In small-r romance, I read:
Fly With Me (bi m/het? f, both cis, contemporary, novella) by Hudson Lin. This is a sweet, short read about two Asian flight attendants working routes in Europe and falling in love while they explore Rome, Paris, and London. One of them, Vivian, has an elderly father in a care home and she sends him videos of herself everywhere she goes, and their relationship is so cute. Content notes: sexual harassment, hospitalization.

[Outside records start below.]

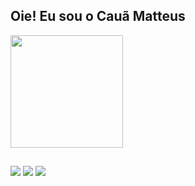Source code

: ## Oie! Eu sou o Cauã Matteus

<div>
  <img height="180em" src="https://github-readme-stats.vercel.app/api?username=cmatteus&theme=shadow_green&show_icons=true"/>
</div>

##

<div>
  <a href="https://api.whatsapp.com/send/?phone=5531997508860&text&type=phone_number&app_absent=0" targer="_blank"><img src="https://img.shields.io/badge/WhatsApp-25D366?style=for-the-badge&logo=whatsapp&logoColor=white"></a>
  <a href="https://www.instagram.com/cauamatteus/" targer="_blank"><img src="https://img.shields.io/badge/Instagram-E4405F?style=for-the-badge&logo=instagram&logoColor=white"></a>
  <a href="https://www.linkedin.com/in/cau%C3%A3-matteus-vieira-pereira-145837221/" targer="_blank"><img src="https://img.shields.io/badge/LinkedIn-0077B5?style=for-the-badge&logo=linkedin&logoColor=white"></a>
</div>
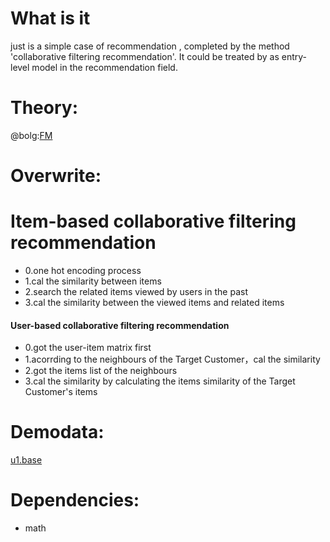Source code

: # What is it
just is a simple case of recommendation , completed by the method 'collaborative filtering recommendation'. It could be treated by as entry-level model in the recommendation field.

# Theory:
@bolg:[FM](http://shataowei.com/2017/12/04/FM理论解析及应用/)

# Overwrite:
#### 
# Item-based collaborative filtering recommendation
- 0.one hot encoding process
- 1.cal the similarity between items
- 2.search the related items viewed by users in the past 
- 3.cal the similarity between the viewed items and related items

#### User-based collaborative filtering recommendation
- 0.got the user-item matrix first
- 1.acorrding to the neighbours of the Target Customer，cal the similarity
- 2.got the items list of the neighbours 
- 3.cal the similarity by calculating the items similarity of the Target Customer's items 

# Demodata:
[u1.base](https://github.com/sladesha/machine_learning/tree/master/data)

# Dependencies:
- math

Sweet Agony (m/f, both cis and het, contemporary, erotic) by Charlotte Stein. Whenever there’s a Close Reading Romance post about a book, I have to go read the book, and it’s always so rewarding. Sweet Agony is a Beauty and the Beast retelling with a very light touch—a woman entering a forbidding house alone, a man who believes himself beastly and tries very hard to act like it, a dreamy library—and it’s so tightly focused on the two main characters that it races along, unputdownable. Both characters have such distinctive voices, obvious from the moment they meet and have sharp, sparkling banter through a closed door. From there, they progress to writing each other letters, which, as previously discussed, is my favorite thing. It’s a bold authorial choice to write erotic romance where the characters don’t touch each other for many, many pages, but the conversation and the letter-writing is so sensual and suspenseful that it works perfectly. Content notes: physical and emotional abuse (in both main characters’ pasts), sex, BDSM.

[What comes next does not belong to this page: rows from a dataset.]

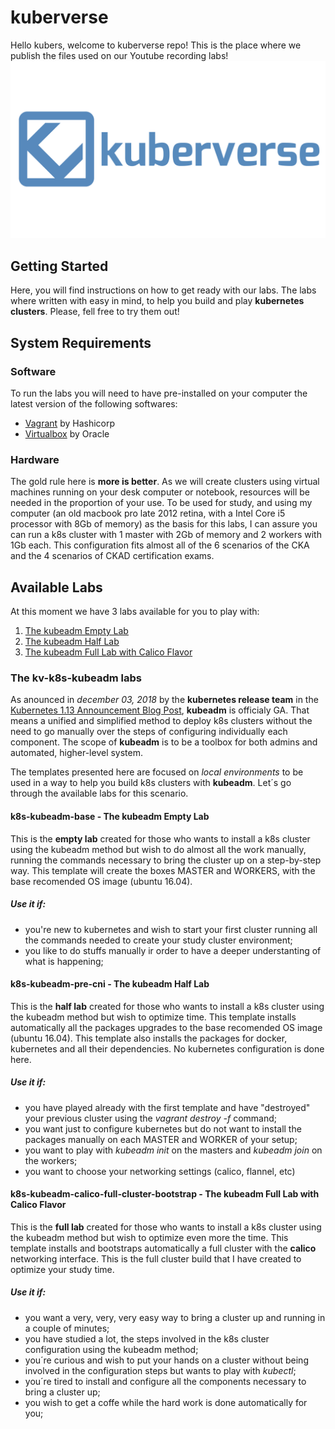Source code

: # kuberverse

Hello kubers, welcome to kuberverse repo! This is the place where we publish the files used on our Youtube recording labs!
![kuberverse logo](https://raw.githubusercontent.com/arturscheiner/kuberverse/master/logos/kuberverse-logo-h-4096x2304.png)

## Getting Started

Here, you will find instructions on how to get ready with our labs. The labs where written with easy in mind, to help you build and play **kubernetes clusters**. Please, fell free to try them out!

## System Requirements

### Software

To run the labs you will need to have pre-installed on your computer the latest version of the following softwares:

- [Vagrant](www.vagrantup.com) by Hashicorp
- [Virtualbox](virtualbox.org) by Oracle

### Hardware

The gold rule here is **more is better**. As we will create clusters using virtual machines running on your desk computer or notebook, resources will be needed in the proportion of your use. To be used for study, and using my computer (an old macbook pro late 2012 retina, with a Intel Core i5 processor with 8Gb of memory) as the basis for this labs, I can assure you can run a k8s cluster with 1 master with 2Gb of memory and 2 workers with 1Gb each. This configuration fits almost all of the 6 scenarios of the CKA and the 4 scenarios of CKAD certification exams.  

## Available Labs

At this moment we have 3 labs available for you to play with:

1. [The kubeadm Empty Lab](https://github.com/arturscheiner/kuberverse/blob/master/docs/kubeadm/k8s-kubeadm-base.md)
2. [The kubeadm Half Lab](https://github.com/arturscheiner/kuberverse/blob/master/docs/kubeadm/k8s-kubeadm-pre-cni.md)
3. [The kubeadm Full Lab with Calico Flavor](https://github.com/arturscheiner/kuberverse/blob/master/docs/kubeadm/k8s-kubeadm-calico-full-cluster-bootstrap.md)

### The kv-k8s-kubeadm labs

As anounced in *december 03, 2018* by the **kubernetes release team** in the [Kubernetes 1.13 Announcement Blog Post](https://kubernetes.io/blog/2018/12/03/kubernetes-1-13-release-announcement/), **kubeadm** is officialy GA. That means a unified and simplified method to deploy k8s clusters without the need to go manually over the steps of configuring individually each component. The scope of **kubeadm** is to be a toolbox for both admins and automated, higher-level system. 

The templates presented here are focused on _local environments_ to be used in a way to help you build k8s clusters with **kubeadm**. Let´s go through the available labs for this scenario.

#### k8s-kubeadm-base - The kubeadm Empty Lab

This is the **empty lab** created for those who wants to install a k8s cluster using the kubeadm method but wish to do almost all the work manually, running the commands necessary to bring the cluster up on a step-by-step way. This template will create the boxes MASTER and WORKERS, with the base recomended OS image (ubuntu 16.04).

##### Use it if: #####

- you're new to kubernetes and wish to start your first cluster running all the commands needed to create your study cluster environment;
- you like to do stuffs manually ir order to have a deeper understanting of what is happening;


#### k8s-kubeadm-pre-cni - The kubeadm Half Lab

This is the **half lab** created for those who wants to install a k8s cluster using the kubeadm method but wish to optimize time. This template installs automatically all the packages upgrades to the base recomended OS image (ubuntu 16.04). This template also installs the packages for docker, kubernetes and all their dependencies. No kubernetes configuration is done here.

##### Use it if: #####

- you have played already with the first template and have "destroyed" your previous cluster using the _vagrant destroy -f_ command;
- you want just to configure kubernetes but do not want to install the packages manually on each MASTER and WORKER of your setup;
- you want to play with _kubeadm init_ on the masters and _kubeadm join_ on the workers;
- you want to choose your networking settings (calico, flannel, etc) 


#### k8s-kubeadm-calico-full-cluster-bootstrap - The kubeadm Full Lab with Calico Flavor

This is the **full lab** created for those who wants to install a k8s cluster using the kubeadm method but wish to optimize even more the time. This template installs and bootstraps automatically a full cluster with the **calico** networking interface. This is the full cluster build that I have created to optimize your study time.

##### Use it if: #####

- you want a very, very, very easy way to bring a cluster up and running in a couple of minutes;
- you have studied a lot, the steps involved in the k8s cluster configuration using the kubeadm method;
- you´re curious and wish to put your hands on a cluster without being involved in the configuration steps but wants to play with _kubectl_;
- you´re tired to install and configure all the components necessary to bring a cluster up;
- you wish to get a coffe while the hard work is done automatically for you;
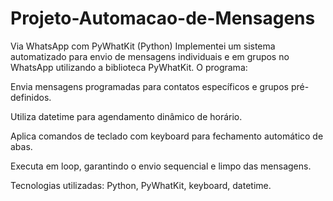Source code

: # Projeto-Automacao-de-Mensagens
Via WhatsApp com PyWhatKit (Python)
Implementei um sistema automatizado para envio de mensagens individuais e em grupos no WhatsApp utilizando a biblioteca PyWhatKit. O programa:

Envia mensagens programadas para contatos específicos e grupos pré-definidos.

Utiliza datetime para agendamento dinâmico de horário.

Aplica comandos de teclado com keyboard para fechamento automático de abas.

Executa em loop, garantindo o envio sequencial e limpo das mensagens.

Tecnologias utilizadas: Python, PyWhatKit, keyboard, datetime.
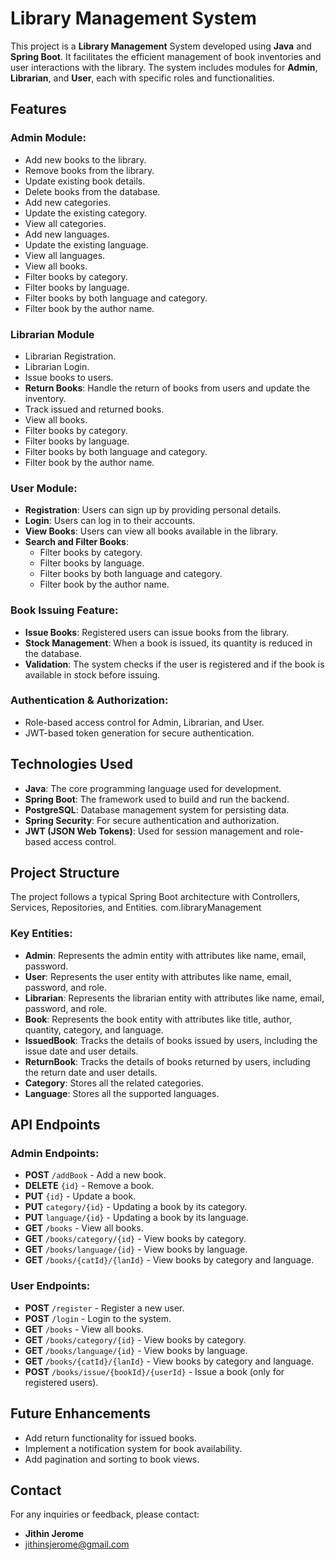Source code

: # Library Management System

This project is a **Library Management** System developed using **Java** and **Spring Boot**. It facilitates the efficient management of book inventories and user interactions with the library. The system includes modules for **Admin**, **Librarian**, and **User**, each with specific roles and functionalities.

## Features

### Admin Module:
- Add new books to the library.
- Remove books from the library.
- Update existing book details.
- Delete books from the database.
- Add new categories.
- Update the existing category.
- View all categories.
- Add new languages.
- Update the existing language.
- View all languages.
- View all books.
- Filter books by category.
- Filter books by language.
- Filter books by both language and category.
- Filter book by the author name.

### Librarian Module
- Librarian Registration.
- Librarian Login.
- Issue books to users.
- **Return Books**: Handle the return of books from users and update the inventory.
- Track issued and returned books.
- View all books.
- Filter books by category.
- Filter books by language.
- Filter books by both language and category.
- Filter book by the author name.

### User Module:
- **Registration**: Users can sign up by providing personal details.
- **Login**: Users can log in to their accounts.
- **View Books**: Users can view all books available in the library.
- **Search and Filter Books**:
  - Filter books by category.
  - Filter books by language.
  - Filter books by both language and category.
  - Filter book by the author name.

### Book Issuing Feature:
- **Issue Books**: Registered users can issue books from the library.
- **Stock Management**: When a book is issued, its quantity is reduced in the database.
- **Validation**: The system checks if the user is registered and if the book is available in stock before issuing.

### Authentication & Authorization:
- Role-based access control for Admin, Librarian, and User.
- JWT-based token generation for secure authentication.
  
## Technologies Used
- **Java**: The core programming language used for development.
- **Spring Boot**: The framework used to build and run the backend.
- **PostgreSQL**: Database management system for persisting data.
- **Spring Security**: For secure authentication and authorization.
- **JWT (JSON Web Tokens)**: Used for session management and role-based access control.

## Project Structure
The project follows a typical Spring Boot architecture with Controllers, Services, Repositories, and Entities.
com.libraryManagement


### Key Entities:
- **Admin**: Represents the admin entity with attributes like name, email, password.
- **User**: Represents the user entity with attributes like name, email, password, and role.
- **Librarian**: Represents the librarian entity with attributes like name, email, password, and role.
- **Book**: Represents the book entity with attributes like title, author, quantity, category, and language.
- **IssuedBook**: Tracks the details of books issued by users, including the issue date and user details.
- **ReturnBook**: Tracks the details of books returned by users, including the return date and user details.
- **Category**: Stores all the related categories.
- **Language**: Stores all the supported languages.

## API Endpoints

### Admin Endpoints:
- **POST** `/addBook` - Add a new book.
- **DELETE** `{id}` - Remove a book.
- **PUT** `{id}` - Update a book.
- **PUT** `category/{id}` - Updating a book by its category.
- **PUT** `language/{id}` - Updating a book by its language.
- **GET** `/books` - View all books.
- **GET** `/books/category/{id}` - View books by category.
- **GET** `/books/language/{id}` - View books by language.
- **GET** `/books/{catId}/{lanId}` - View books by category and language.

### User Endpoints:
- **POST** `/register` - Register a new user.
- **POST** `/login` - Login to the system.
- **GET** `/books` - View all books.
- **GET** `/books/category/{id}` - View books by category.
- **GET** `/books/language/{id}` - View books by language.
- **GET** `/books/{catId}/{lanId}` - View books by category and language.
- **POST** `/books/issue/{bookId}/{userId}` - Issue a book (only for registered users).

## Future Enhancements
- Add return functionality for issued books.
- Implement a notification system for book availability.
- Add pagination and sorting to book views.







## Contact
For any inquiries or feedback, please contact:
- **Jithin Jerome**  
- jithinsjerome@gmail.com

The Night of the Wedding (m/f, both cis and bi, contemporary, erotic, novella) by J. Broson. I got to know these two characters—and they got to know each other—so well over the course of this single night. This is so cozy and real. It’s an interesting companion read with Sweet Agony above, because both are erotic romance, but they operate so differently. Sweet Agony has a contemporary setting, but feels almost magical—Cyrian is able to order perfectly tailored clothes for Molly in a matter of hours after merely looking at her, for instance, whereas in The Night of the Wedding, Bella breaks her high heel and ends up hobbling around in Ari’s too-big shoes. I love both of these approaches to sexy writing, but I especially cherish The Night of the Wedding’s insistence on the tiny details that make it feel so grounded. The stumbles, the giggles, the fact that sometimes going down on a person really hurts your knees, but you love it anyway. Content notes: sex.

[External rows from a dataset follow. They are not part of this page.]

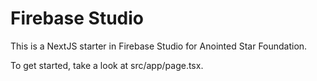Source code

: 
# Firebase Studio

This is a NextJS starter in Firebase Studio for Anointed Star Foundation.

To get started, take a look at src/app/page.tsx.
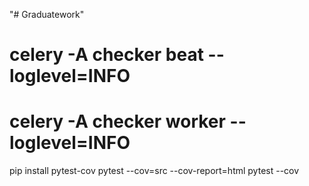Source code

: "# Graduatework" 

# celery -A checker beat --loglevel=INFO
# celery -A checker worker --loglevel=INFO
pip install pytest-cov
pytest --cov=src --cov-report=html
pytest --cov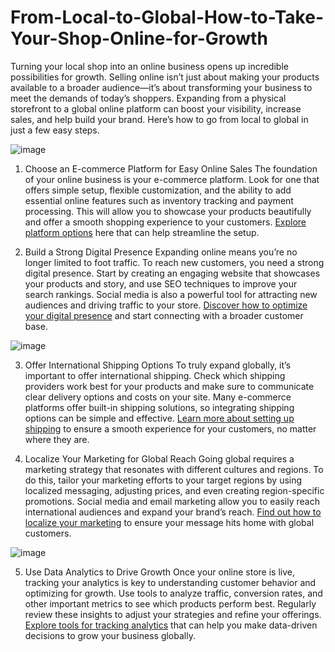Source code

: # From-Local-to-Global-How-to-Take-Your-Shop-Online-for-Growth

Turning your local shop into an online business opens up incredible possibilities for growth. Selling online isn’t just about making your products available to a broader audience—it’s about transforming your business to meet the demands of today’s shoppers. Expanding from a physical storefront to a global online platform can boost your visibility, increase sales, and help build your brand. Here’s how to go from local to global in just a few easy steps.

![image](https://github.com/user-attachments/assets/154d5c44-a744-4233-a522-81de08676691)

1. Choose an E-commerce Platform for Easy Online Sales
The foundation of your online business is your e-commerce platform. Look for one that offers simple setup, flexible customization, and the ability to add essential online features such as inventory tracking and payment processing. This will allow you to showcase your products beautifully and offer a smooth shopping experience to your customers. <a href="https://www.firststore.io/" target="_blank">Explore platform options</a> here that can help streamline the setup.

2. Build a Strong Digital Presence
Expanding online means you’re no longer limited to foot traffic. To reach new customers, you need a strong digital presence. Start by creating an engaging website that showcases your products and story, and use SEO techniques to improve your search rankings. Social media is also a powerful tool for attracting new audiences and driving traffic to your store. <a href="https://www.firststore.io/" target="_blank">Discover how to optimize your digital presence</a> and start connecting with a broader customer base.

![image](https://github.com/user-attachments/assets/b58f1a67-84d2-411b-9e79-4f5c38d0ec9b)

3. Offer International Shipping Options
To truly expand globally, it’s important to offer international shipping. Check which shipping providers work best for your products and make sure to communicate clear delivery options and costs on your site. Many e-commerce platforms offer built-in shipping solutions, so integrating shipping options can be simple and effective. <a href="https://www.firststore.io/" target="_blank">Learn more about setting up shipping</a> to ensure a smooth experience for your customers, no matter where they are.

4. Localize Your Marketing for Global Reach
Going global requires a marketing strategy that resonates with different cultures and regions. To do this, tailor your marketing efforts to your target regions by using localized messaging, adjusting prices, and even creating region-specific promotions. Social media and email marketing allow you to easily reach international audiences and expand your brand’s reach. <a href="https://www.firststore.io/" target="_blank">Find out how to localize your marketing</a> to ensure your message hits home with global customers.

![image](https://github.com/user-attachments/assets/e183c8db-70dc-40c6-aea0-0b9409476158)

5. Use Data Analytics to Drive Growth
Once your online store is live, tracking your analytics is key to understanding customer behavior and optimizing for growth. Use tools to analyze traffic, conversion rates, and other important metrics to see which products perform best. Regularly review these insights to adjust your strategies and refine your offerings. <a href="https://www.firststore.io/" target="_blank">Explore tools for tracking analytics</a> that can help you make data-driven decisions to grow your business globally.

And in books that are neither Romance nor romance, I read Natasha Pulley’s historical fantasy The Watchmaker of Filigree Street, which does have two love stories in it (one queer!), and a happy ending, but is more about magic and the unraveling (or possibly the raveling?) of intricate mysteries than romance. The prose was gorgeous, the audiobook narrator switched between accents and voices so smoothly, and the tense parts made me freeze perfectly still over a sink full of soapy dishes, like that might somehow help the characters make it out alive.